### Work request
Go through the entries below. Copy out every line that contains "singular".

### The records
▬▬▬▬▬▬

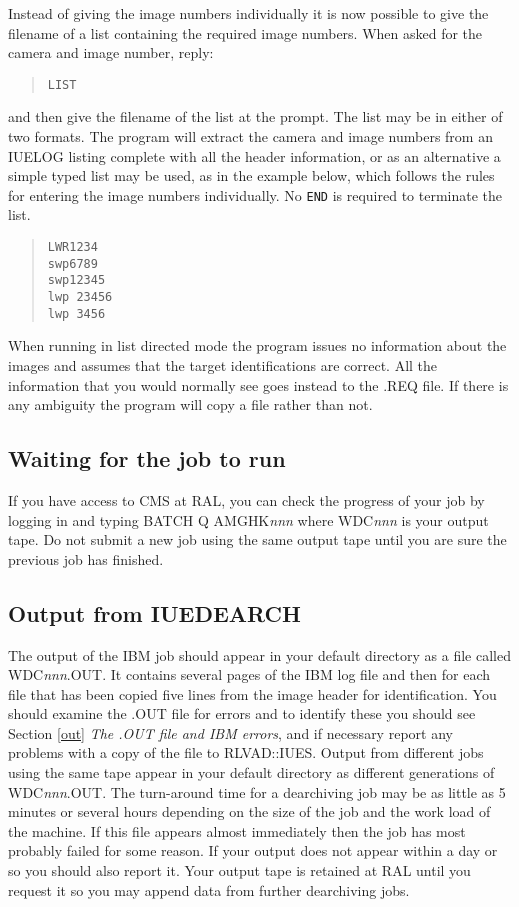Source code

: Instead of giving the image numbers individually it is now possible to give
the filename of a list containing the required image numbers. When asked
for the camera and image number, reply:

\begin{quote}
{\tt LIST}
\end{quote}

and then give the filename of the list at the prompt.
The list may be in either of two formats. The program will extract the camera 
and image numbers from an IUELOG
listing complete with all the header information, or as an alternative 
a simple typed list may be used, as in the example below, which
follows the rules for entering the image numbers individually. No {\tt END}
is required to terminate the list.

\begin{quote}
\begin{verbatim}
LWR1234
swp6789
swp12345
lwp 23456
lwp 3456
\end{verbatim}
\end{quote}

When running
in list directed mode the program issues no information about the images and
assumes that the target identifications are correct. All the information that
you would normally see goes instead to the .REQ file.
If there is any ambiguity
the program will copy a file rather than not.

\subsection {Waiting for the job to run}

If you have access to CMS at RAL, you can check the progress of your job by
logging in and typing BATCH Q AMGHK{\it nnn} 
where WDC{\it nnn} is your output tape.
Do not submit a new job using the same output tape until you are sure the
previous job has finished.

\subsection {Output from IUEDEARCH}

The output of the IBM job should appear in your default directory as 
a file called WDC{\it nnn}.OUT.
It contains several pages of the IBM log file and then for each file that has
been copied five lines from the image header for identification. 
You should examine the .OUT file for errors and to identify these you should
see Section \ref{out} {\it The .OUT file and IBM errors},
and if necessary report
any problems with a copy of the file to RLVAD::IUES.
Output from different jobs using the same tape appear in your default directory
as different generations of WDC{\it nnn}.OUT.
The turn-around time for a dearchiving job may be as little as 5 minutes or
several hours depending on the size of the job and the work load of the machine.
If this file appears almost immediately then the job has most probably
failed for some reason.
If your output does not appear within a day or so you should also report it.
Your output tape is retained at RAL until you request it 
so you may append data from further
dearchiving jobs. 

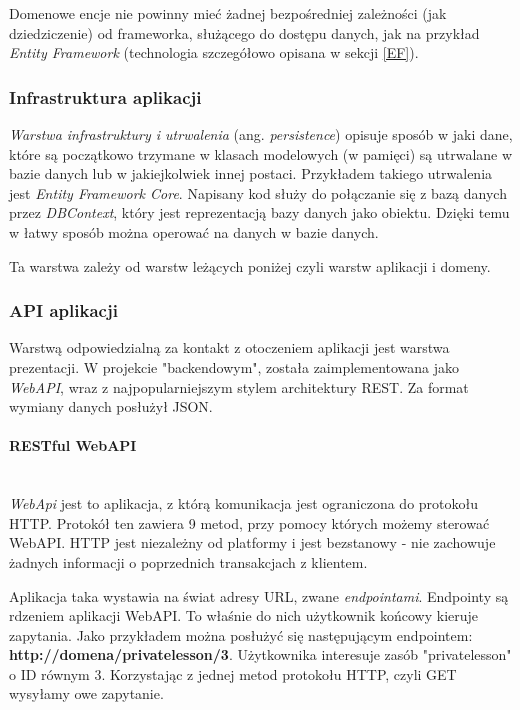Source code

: \documentclass[12pt]{article}
\newcommand{\myparagraph}[1]{\paragraph{#1}\mbox{}\\}
\numberwithin{figure}{section}
\begin{document}
\begin{sloppypar}
    Domenowe encje nie powinny mieć żadnej bezpośredniej zależności (jak dziedziczenie) od frameworka, służącego do dostępu danych, jak na przykład \textit{Entity Framework} (technologia szczegółowo opisana w sekcji \ref{EF}).
        
    \subsubsection{Infrastruktura aplikacji}
    \textit{Warstwa infrastruktury i utrwalenia} (ang. \textit{persistence}) opisuje sposób w jaki dane, które są początkowo trzymane w klasach modelowych (w pamięci) są utrwalane w bazie danych lub w jakiejkolwiek innej postaci. Przykładem takiego utrwalenia jest \textit{Entity Framework Core}. Napisany kod służy do połączanie się z bazą danych przez \textit{DBContext}, który jest reprezentacją bazy danych jako obiektu. Dzięki temu w łatwy sposób można operować na danych w bazie danych.
        
    Ta warstwa zależy od warstw leżących poniżej czyli warstw aplikacji i domeny.
        
    \subsubsection{API aplikacji}
    Warstwą odpowiedzialną za kontakt z otoczeniem aplikacji jest warstwa prezentacji. W projekcie "backendowym", została zaimplementowana jako \textit{WebAPI}, wraz z najpopularniejszym stylem architektury REST. Za format wymiany danych posłużył JSON.
        
        \myparagraph{RESTful WebAPI}
        \indent
        \textit{WebApi} jest to aplikacja, z którą komunikacja jest ograniczona do protokołu HTTP. Protokół ten zawiera 9 metod, przy pomocy których możemy sterować WebAPI. 
        HTTP jest niezależny od platformy i jest bezstanowy - nie zachowuje żadnych informacji o poprzednich transakcjach z klientem. 
        
        Aplikacja taka wystawia na świat adresy URL, zwane \textit{endpointami}.
        Endpointy są rdzeniem aplikacji WebAPI. To właśnie do nich użytkownik końcowy kieruje zapytania. Jako przykładem można posłużyć się następującym endpointem: \textbf{http://domena/privatelesson/3}. Użytkownika interesuje zasób "privatelesson" o ID równym 3. Korzystając z jednej metod protokołu HTTP, czyli GET wysyłamy owe zapytanie.
        

\end{sloppypar}
\end{document}
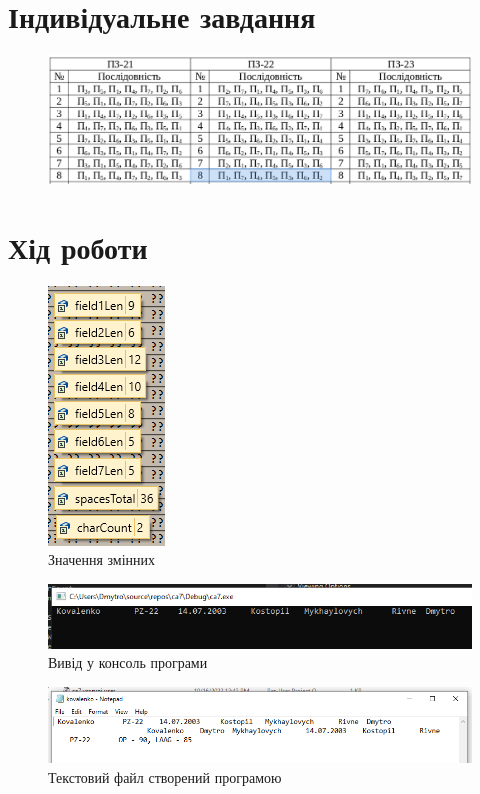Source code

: \documentclass{article}
\begin{document}
\begin{normalsize}
	\section*{Індивідуальне завдання}
	\begin{figure}[H]
		\centering
		\includegraphics[scale=0.45]{v}
	\end{figure}
	
	\section*{Хід роботи}
	
	\begin{figure}[H]
		\centering
		\includegraphics[scale=0.8]{1}
		\caption{Значення змінних}
	\end{figure}
	
	\begin{figure}[H]
		\centering
		\includegraphics[scale=0.6]{2}
		\caption{Вивід у консоль програми}
	\end{figure}

	\begin{figure}[H]
		\centering
		\includegraphics[scale=0.5]{3}
		\caption{Текстовий файл створений програмою}
	\end{figure}
	

\end{normalsize}
\end{document}
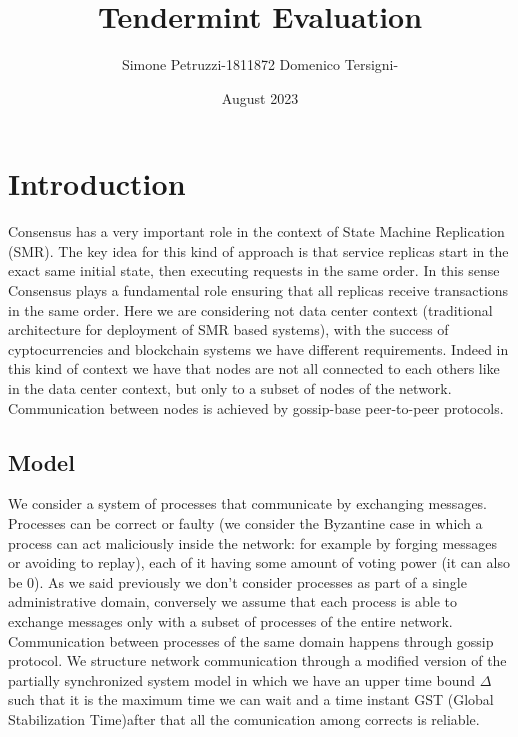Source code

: \documentclass{article}
\title{Tendermint Evaluation}
\author{Simone Petruzzi-1811872 Domenico Tersigni-}
\date{August 2023}
\begin{document}
   \maketitle
   \section{Introduction}
   Consensus has a very important role in the context of State Machine Replication (SMR). The key idea for this kind of approach is that service replicas start in the exact same initial state, then executing requests in the same order. In this sense Consensus plays a fundamental role ensuring that all replicas receive transactions in the same order.
   \newline
   \newline
   Here we are considering not data center context (traditional architecture for deployment of SMR based systems), with the success of cyptocurrencies and blockchain systems we have different requirements. Indeed in this kind of context we have that nodes are not all connected to each others like in the data center context, but only to a subset of nodes of the network. Communication between nodes is achieved by gossip-base peer-to-peer protocols.
   \subsection{Model}
   We consider a system of processes that communicate by exchanging messages. Processes can be correct or faulty (we consider the Byzantine case in which a process can act maliciously inside the network: for example by forging messages or avoiding to replay), each of it having some amount of voting power (it can also be 0). As we said previously we don't consider processes as part of a single administrative domain, conversely we assume that each process is able to exchange messages only with a subset of processes of the entire network. Communication between processes of the same domain happens through gossip protocol. We structure network communication through a modified version of the partially synchronized system model in which we have an upper time bound $\Delta$ such that it is the maximum time we can wait and a time instant GST (Global Stabilization Time)after that all the comunication among corrects is reliable.
\end{document}
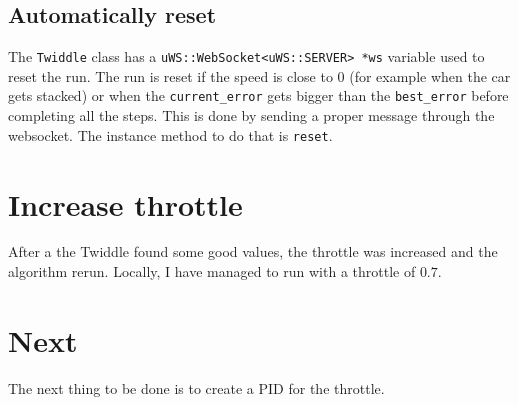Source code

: \documentclass{article}
\let\cd\lstinline
\begin{document}
\subsection{Automatically reset}
The \cd+Twiddle+ class has a  \cd+uWS::WebSocket<uWS::SERVER> *ws+ variable used to reset the run. The run is reset if the speed is close to $0$ (for example when the car gets stacked) or when the \cd+current_error+ gets bigger than the \cd+best_error+ before completing all the steps. This is done by sending a proper message through the websocket. The instance method to do that is \cd+reset+.

\section{Increase throttle}
After a the Twiddle found some good values, the throttle was increased and the algorithm rerun. Locally, I have managed to run with a throttle of $0.7$.

\section{Next}
The next thing to be done is to create a PID for the throttle.
\end{document}
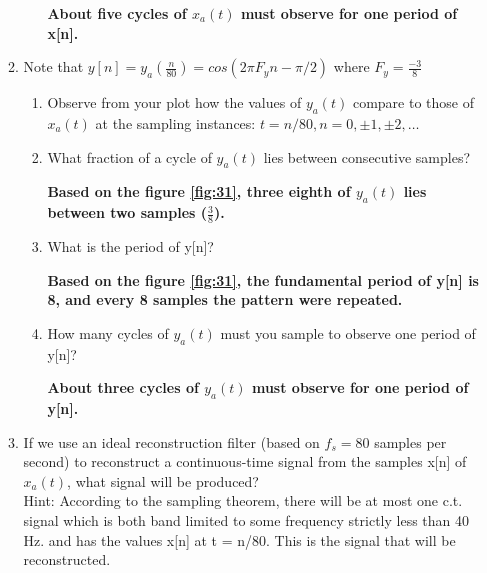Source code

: \documentclass[12pt]{article}
\begin{document}
\begin{enumerate}
\begin{enumerate}
\begin{enumerate}
\textbf{About five cycles of $x_a(t)$ must observe for one period of x[n].}

\end{enumerate}








\item Note that $y[n] = y_a(\frac{n}{80}) = cos(2\pi F_y n-\pi/2)$ where $F_y = \frac{-3}{8}$
\begin{enumerate}

\item Observe from your plot how the values of $y_a(t)$ compare to those of $x_a(t)$ at the sampling instances: $t = n/80, n = 0, \pm 1, \pm 2, \hdots$
\item What fraction of a cycle of $y_a(t)$ lies between consecutive samples?

\textbf{Based on the figure \ref{fig:31}, three eighth of $y_a(t)$ lies between two samples ($\frac{3}{8}$).}

\item What is the period of y[n]?

\textbf{Based on the figure \ref{fig:31}, the fundamental period of y[n] is 8, and every 8 samples the pattern were repeated.}

\item How many cycles of $y_a(t)$ must you sample to observe one period of y[n]?

\textbf{About three cycles of $y_a(t)$ must observe for one period of y[n].}

\end{enumerate}













\item If we use an ideal reconstruction filter (based on $f_s=80$ samples per second) to reconstruct a continuous-time signal from the samples x[n] of $x_a(t)$, what signal will be produced? \\
Hint: According to the sampling theorem, there will be at most one c.t. signal which is both band limited to some frequency strictly less than 40 Hz. and has the values
x[n] at t = n/80. This is the signal that will be reconstructed.


\end{enumerate}
\end{enumerate}
\end{document}
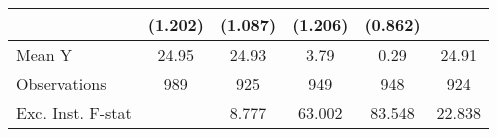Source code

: {\begin{tabular}{l*{5}{c}}
            &     (1.202)         &     (1.087)         &     (1.206)         &     (0.862)         &                     \\
\midrule
Mean Y      &       24.95         &       24.93         &        3.79         &        0.29         &       24.91         \\
Observations&         989         &         925         &         949         &         948         &         924         \\
Exc. Inst. F-stat&                     &       8.777         &      63.002         &      83.548         &      22.838         \\
\bottomrule
\end{tabular}
}
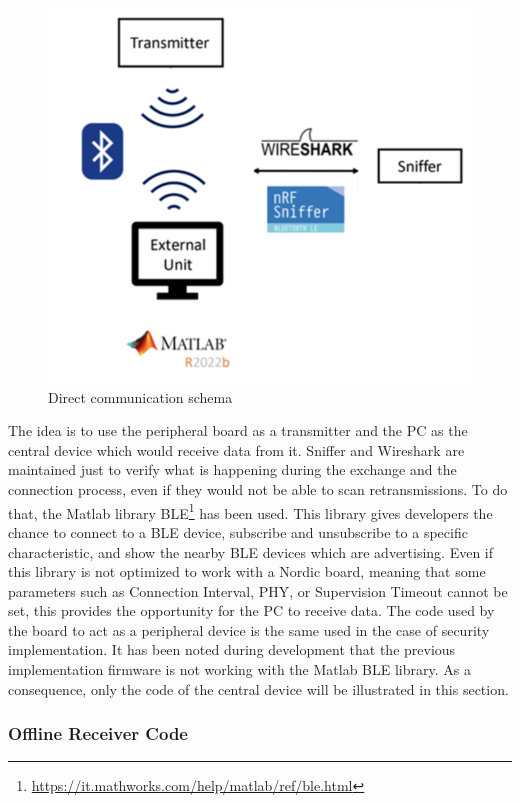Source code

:\documentclass{Configuration_Files/PoliMi3i_thesis}
\begin{document}
\begin{figure}[H]
    \centering
    \includegraphics[scale=0.6]{Board Windows PC/1.png}
    \caption{Direct communication schema}
    \label{boardwindows_1}
\end{figure}

The idea is to use the peripheral board as a transmitter and the PC as the central device which would receive data from it. Sniffer and Wireshark are maintained just to verify what is happening during the exchange and the connection process, even if they would not be able to scan retransmissions. To do that, the Matlab library BLE\footnote{\url{https://it.mathworks.com/help/matlab/ref/ble.html}} has been used. This library gives developers the chance to connect to a BLE device, subscribe and unsubscribe to a specific characteristic, and show the nearby BLE devices which are advertising. Even if this library is not optimized to work with a Nordic board, meaning that some parameters such as Connection Interval, PHY, or Supervision Timeout cannot be set, this provides the opportunity for the PC to receive data. The code used by the board to act as a peripheral device is the same used in the case of security implementation. It has been noted during development that the previous implementation firmware is not working with the Matlab BLE library. As a consequence, only the code of the central device will be illustrated in this section.

\subsubsection{Offline Receiver Code}
\end{document}
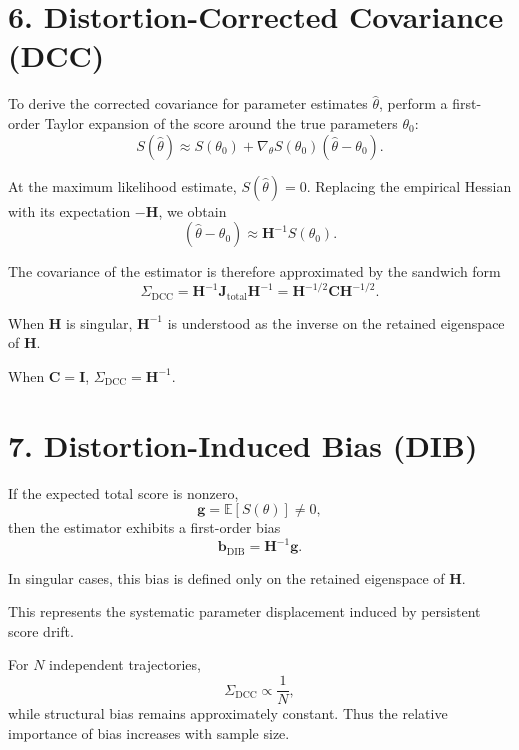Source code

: \documentclass[11pt]{article}
\begin{document}
\section*{6. Distortion-Corrected Covariance (DCC)}

To derive the corrected covariance for parameter estimates $\hat{\theta}$, perform a first-order Taylor expansion of the score around the true parameters $\theta_0$:
\begin{equation}
S(\hat{\theta}) \approx S(\theta_0) + \nabla_\theta S(\theta_0)(\hat{\theta} - \theta_0).
\end{equation}

At the maximum likelihood estimate, $S(\hat{\theta}) = 0$. Replacing the empirical Hessian with its expectation $-\mathbf H$, we obtain
\begin{equation}
(\hat{\theta} - \theta_0) \approx \mathbf H^{-1} S(\theta_0).
\end{equation}

The covariance of the estimator is therefore approximated by the sandwich form
\begin{equation}
\Sigma_{\mathrm{DCC}}
=
\mathbf H^{-1}
\mathbf J_{\mathrm{total}}
\mathbf H^{-1}
=
\mathbf H^{-1/2}
\mathbf C
\mathbf H^{-1/2}.
\end{equation}

When $\mathbf H$ is singular, $\mathbf H^{-1}$ is understood as the inverse on the retained eigenspace of $\mathbf H$.

When $\mathbf C = \mathbf I$, $\Sigma_{\mathrm{DCC}} = \mathbf H^{-1}$.

\section*{7. Distortion-Induced Bias (DIB)}

If the expected total score is nonzero,
\begin{equation}
\mathbf g = \mathbb{E}[S(\theta)] \neq 0,
\end{equation}
then the estimator exhibits a first-order bias
\begin{equation}
\mathbf b_{\mathrm{DIB}}
=
\mathbf H^{-1} \mathbf g.
\end{equation}

In singular cases, this bias is defined only on the retained eigenspace of $\mathbf H$.

This represents the systematic parameter displacement induced by persistent score drift.

For $N$ independent trajectories,
\begin{equation}
\Sigma_{\mathrm{DCC}} \propto \frac{1}{N},
\end{equation}
while structural bias remains approximately constant. Thus the relative importance of bias increases with sample size.
\end{document}
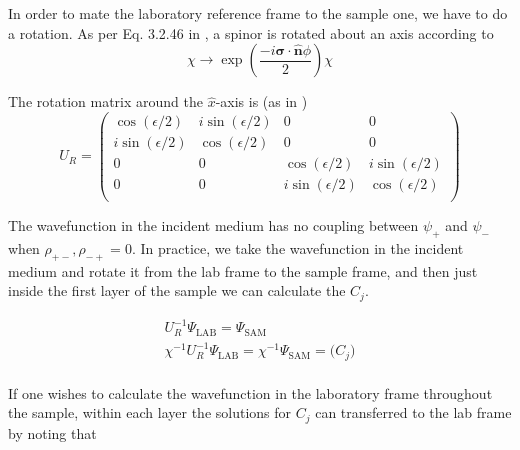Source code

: \documentclass[%
 reprint,
 amsmath,
 amssymb,
 aps,
 prl,
 lengthcheck,%
]{revtex4-1}
\begin{document}
In order to mate the laboratory reference frame to the sample one, we have to do
a rotation.  As per Eq. 3.2.46 in \cite{SakuraiQuantum1994}, a spinor is rotated about
an axis according to
\begin{equation}
  \chi \rightarrow \exp\left(\frac{-i\boldsymbol{\sigma} \cdot \hat{\mathbf{n}} \phi}{2}\right) \chi
\end{equation} 

The rotation matrix around the $\hat x$-axis is (as in \cite{PNRMajkrzakChapter})
\begin{equation}
  U_R = 
  \begin{pmatrix}
    \cos(\epsilon/2) & i \sin(\epsilon/2) & 0 & 0 \\
    i \sin(\epsilon/2) & \cos(\epsilon/2) & 0 & 0 \\
    0 & 0 & \cos(\epsilon/2) & i \sin(\epsilon/2) \\
    0 & 0 & i \sin(\epsilon/2) & \cos(\epsilon/2) \\
  \end{pmatrix}
\end{equation}

The wavefunction in the incident medium has no coupling between
$\psi_+$ and $\psi_-$ when $\rho_{+-}, \rho_{-+} = 0$.  In practice, we take
the wavefunction in the incident medium and rotate it from the lab frame to
the sample frame, and then just inside the first layer of the sample we can calculate
the $C_j$.

\begin{equation}
  \begin{array}{l}
  U_R^{-1} \Psi_{\textrm{LAB}} = \Psi_{\textrm{SAM}} \\
  \chi^{-1} U_R^{-1} \Psi_{\textrm{LAB}} = \chi^{-1} \Psi_{\textrm{SAM}} = \bigg( C_j \bigg) \\
  \end{array}
\end{equation}

If one wishes to calculate the wavefunction in the laboratory frame throughout 
the sample, within each layer the solutions for $C_j$ can transferred to the lab
frame by noting that 
\end{document}
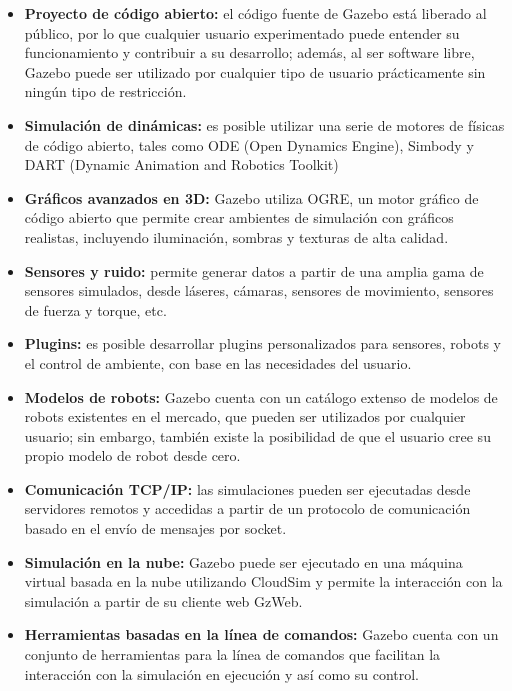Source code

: \begin{itemize}
    \item \textbf{Proyecto de código abierto:} el código fuente de Gazebo está liberado al público, por lo que cualquier usuario experimentado puede entender su funcionamiento y contribuir a su desarrollo; además, al ser software libre, Gazebo puede ser utilizado por cualquier tipo de usuario prácticamente sin ningún tipo de restricción. 
    \item \textbf{Simulación de dinámicas:} es posible utilizar una serie de motores de físicas de código abierto, tales como ODE (Open Dynamics Engine), Simbody y DART (Dynamic Animation and Robotics Toolkit)
    \item \textbf{Gráficos avanzados en 3D:} Gazebo utiliza OGRE, un motor gráfico de código abierto que permite crear ambientes de simulación con gráficos realistas, incluyendo iluminación, sombras y texturas de alta calidad.
    \item \textbf{Sensores y ruido:} permite generar datos a partir de una amplia gama de sensores simulados, desde láseres, cámaras, sensores de movimiento, sensores de fuerza y torque, etc.
    \item \textbf{Plugins:} es posible desarrollar plugins personalizados para sensores, robots y el control de ambiente, con base en las necesidades del usuario. 
    \item \textbf{Modelos de robots:} Gazebo cuenta con un catálogo extenso de modelos de robots existentes en el mercado, que pueden ser utilizados por cualquier usuario; sin embargo, también existe la posibilidad de que el usuario cree su propio modelo de robot desde cero. 
    \item \textbf{Comunicación TCP/IP:} las simulaciones pueden ser ejecutadas desde servidores remotos y accedidas a partir de un protocolo de comunicación basado en el envío de mensajes por socket.
    \item \textbf{Simulación en la nube:} Gazebo puede ser ejecutado en una máquina virtual basada en la nube utilizando CloudSim y permite la interacción con la simulación a partir de su cliente web GzWeb.
    \item \textbf{Herramientas basadas en la línea de comandos:} Gazebo cuenta con un conjunto de herramientas para la línea de comandos que facilitan la interacción con la simulación en ejecución y así como su control.
\end{itemize}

▬▬▬▬▬▬

### Answer to the exercise
When $\mathbf H$ is singular, $\mathbf H^{-1}$ is understood as the inverse on the retained eigenspace of $\mathbf H$.
In singular cases, this bias is defined only on the retained eigenspace of $\mathbf H$.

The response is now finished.